Goals at the beginning of the course

Why RL?
- Underpinning of many human and animal behavior.
- General enough learning framework for AGI.
Inspiration
- RL breakthroughs
- RL in industry
Quick win
- Programming a random policy in OpenAI Gym for CartPole-v0.

How to integrate above goals in lesson plan?

Value based methods vs. policy based methods and when they are used. Typically, when the actions are discrete and small, value based methods are used. When the action space is continuous, policy based methods are used.
Optimization between long and short term reward, leading to discount factor. Relation to the credit assignment problem.
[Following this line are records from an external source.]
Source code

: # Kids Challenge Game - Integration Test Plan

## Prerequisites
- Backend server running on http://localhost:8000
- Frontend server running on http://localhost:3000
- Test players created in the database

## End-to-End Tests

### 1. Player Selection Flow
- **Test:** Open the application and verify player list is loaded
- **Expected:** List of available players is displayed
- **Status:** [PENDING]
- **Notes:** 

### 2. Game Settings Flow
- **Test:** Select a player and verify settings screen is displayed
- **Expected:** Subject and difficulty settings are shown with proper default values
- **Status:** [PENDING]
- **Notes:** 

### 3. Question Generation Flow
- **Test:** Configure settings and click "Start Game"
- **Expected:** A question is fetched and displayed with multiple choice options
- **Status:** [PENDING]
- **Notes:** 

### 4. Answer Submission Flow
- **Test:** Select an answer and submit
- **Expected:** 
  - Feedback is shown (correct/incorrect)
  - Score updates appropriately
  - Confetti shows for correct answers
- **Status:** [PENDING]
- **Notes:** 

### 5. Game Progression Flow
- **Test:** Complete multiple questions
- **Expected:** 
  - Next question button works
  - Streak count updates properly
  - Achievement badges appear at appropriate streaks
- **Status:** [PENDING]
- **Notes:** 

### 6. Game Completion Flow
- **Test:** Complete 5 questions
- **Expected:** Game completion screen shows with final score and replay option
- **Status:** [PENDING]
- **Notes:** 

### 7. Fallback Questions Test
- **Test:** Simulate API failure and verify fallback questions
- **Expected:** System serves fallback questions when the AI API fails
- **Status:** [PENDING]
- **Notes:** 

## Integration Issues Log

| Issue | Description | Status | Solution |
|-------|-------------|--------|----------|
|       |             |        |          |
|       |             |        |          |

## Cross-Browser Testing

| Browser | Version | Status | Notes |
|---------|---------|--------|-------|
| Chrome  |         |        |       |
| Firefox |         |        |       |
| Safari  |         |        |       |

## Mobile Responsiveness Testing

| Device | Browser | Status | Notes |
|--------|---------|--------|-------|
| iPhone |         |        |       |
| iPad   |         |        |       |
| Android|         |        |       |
This is integrated into the discounted reward sum (optimization goal for value based methods) and the score function (optimization goal for policy based methods).
Tabular methods vs. function approximation based methods and when they are used. Typically, when the environment space is small, tabular methods can be used. The moment the environment space starts becoming large, tabular methods take longer to converge, and function approximation approaches are preferred.
Optimization between exploration and exploitation, leading to the epsilon factor and epsilon annealing for value based methods and random distributions in policy based methods.
Rewards are automatic in humans/animals, but must be engineered for machines. This is often difficult.
Environment transitions are automatic in the real world, but the exploration phase in RL can cause damages in real environments. Therefore, simulations must be used in many cases so that exploration can be done safely. In simulations, environment transitions must also be simulated. This is also difficult.
Bias (SARSA(0)) vs. variance (Monte Carlo). Leads to SARSA(lambda).